Items listed in a dataset

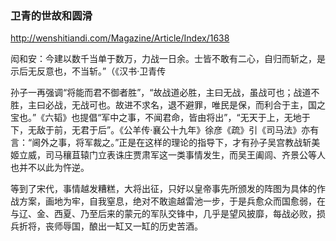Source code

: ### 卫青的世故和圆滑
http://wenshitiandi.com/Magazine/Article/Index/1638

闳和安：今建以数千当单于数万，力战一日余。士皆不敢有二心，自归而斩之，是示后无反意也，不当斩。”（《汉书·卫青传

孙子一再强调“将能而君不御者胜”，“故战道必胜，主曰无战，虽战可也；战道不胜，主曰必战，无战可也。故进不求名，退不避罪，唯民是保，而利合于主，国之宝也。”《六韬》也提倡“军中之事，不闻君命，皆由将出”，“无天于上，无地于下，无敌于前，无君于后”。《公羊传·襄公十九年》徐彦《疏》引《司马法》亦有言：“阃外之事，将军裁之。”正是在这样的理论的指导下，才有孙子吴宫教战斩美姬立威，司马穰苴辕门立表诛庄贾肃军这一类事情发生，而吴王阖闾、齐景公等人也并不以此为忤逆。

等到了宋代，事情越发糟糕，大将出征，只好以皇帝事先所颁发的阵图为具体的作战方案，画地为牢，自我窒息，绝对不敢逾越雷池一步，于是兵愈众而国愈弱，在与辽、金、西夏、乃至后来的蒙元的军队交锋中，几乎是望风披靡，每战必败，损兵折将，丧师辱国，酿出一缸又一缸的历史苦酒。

==

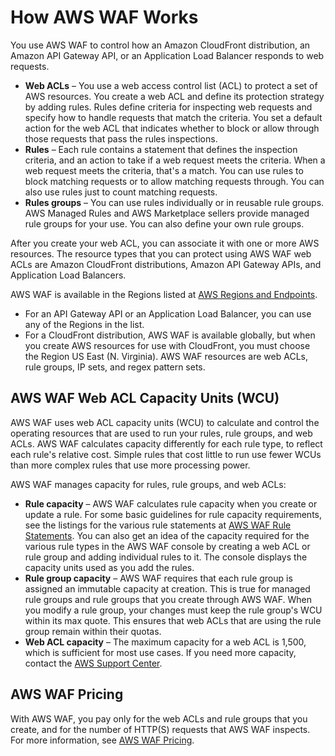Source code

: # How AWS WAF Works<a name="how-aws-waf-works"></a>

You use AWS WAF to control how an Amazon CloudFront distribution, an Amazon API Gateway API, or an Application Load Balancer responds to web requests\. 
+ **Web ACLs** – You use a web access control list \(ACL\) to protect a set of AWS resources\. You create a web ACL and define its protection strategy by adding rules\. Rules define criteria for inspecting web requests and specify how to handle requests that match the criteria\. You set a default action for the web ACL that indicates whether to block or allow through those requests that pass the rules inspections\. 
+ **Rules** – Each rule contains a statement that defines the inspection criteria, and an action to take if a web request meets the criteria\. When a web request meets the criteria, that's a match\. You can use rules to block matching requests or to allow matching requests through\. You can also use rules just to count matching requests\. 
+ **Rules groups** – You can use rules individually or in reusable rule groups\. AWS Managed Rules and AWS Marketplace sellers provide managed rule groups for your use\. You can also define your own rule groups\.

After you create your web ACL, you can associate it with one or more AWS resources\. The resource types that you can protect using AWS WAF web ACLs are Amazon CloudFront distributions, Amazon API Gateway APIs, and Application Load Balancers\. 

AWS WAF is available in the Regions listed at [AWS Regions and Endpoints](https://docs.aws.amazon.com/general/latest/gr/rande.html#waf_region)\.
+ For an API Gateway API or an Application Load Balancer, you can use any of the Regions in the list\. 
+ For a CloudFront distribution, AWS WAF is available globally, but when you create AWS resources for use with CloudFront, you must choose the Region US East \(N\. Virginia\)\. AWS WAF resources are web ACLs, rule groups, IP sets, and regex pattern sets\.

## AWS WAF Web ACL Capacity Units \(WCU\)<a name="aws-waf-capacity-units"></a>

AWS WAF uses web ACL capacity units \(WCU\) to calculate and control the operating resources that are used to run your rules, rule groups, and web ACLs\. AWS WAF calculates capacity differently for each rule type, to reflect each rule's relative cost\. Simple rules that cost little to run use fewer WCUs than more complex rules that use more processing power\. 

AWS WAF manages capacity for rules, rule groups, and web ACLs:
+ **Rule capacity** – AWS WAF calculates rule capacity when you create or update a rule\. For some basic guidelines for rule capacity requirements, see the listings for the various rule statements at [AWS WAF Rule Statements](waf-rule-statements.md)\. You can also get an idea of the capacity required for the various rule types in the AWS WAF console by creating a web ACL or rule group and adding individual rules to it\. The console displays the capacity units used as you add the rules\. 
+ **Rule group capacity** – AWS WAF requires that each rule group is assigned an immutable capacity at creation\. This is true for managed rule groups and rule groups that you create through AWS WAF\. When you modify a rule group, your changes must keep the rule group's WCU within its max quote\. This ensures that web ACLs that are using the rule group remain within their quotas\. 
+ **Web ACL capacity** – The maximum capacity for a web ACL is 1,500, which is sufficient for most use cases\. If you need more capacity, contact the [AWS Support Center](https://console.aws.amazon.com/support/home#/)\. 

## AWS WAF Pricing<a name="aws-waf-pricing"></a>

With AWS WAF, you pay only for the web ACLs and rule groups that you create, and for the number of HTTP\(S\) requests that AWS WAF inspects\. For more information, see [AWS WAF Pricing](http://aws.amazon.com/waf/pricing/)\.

→ **REQUIRED WORK**:
In the entries above, please find the line with "AWS WAF uses" and the line with "AWS WAF manages", then write out exactly those two lines and every line between them, and nothing more.

→ **EXPECTED ANSWER**:
AWS WAF uses web ACL capacity units \(WCU\) to calculate and control the operating resources that are used to run your rules, rule groups, and web ACLs\. AWS WAF calculates capacity differently for each rule type, to reflect each rule's relative cost\. Simple rules that cost little to run use fewer WCUs than more complex rules that use more processing power\. 

AWS WAF manages capacity for rules, rule groups, and web ACLs:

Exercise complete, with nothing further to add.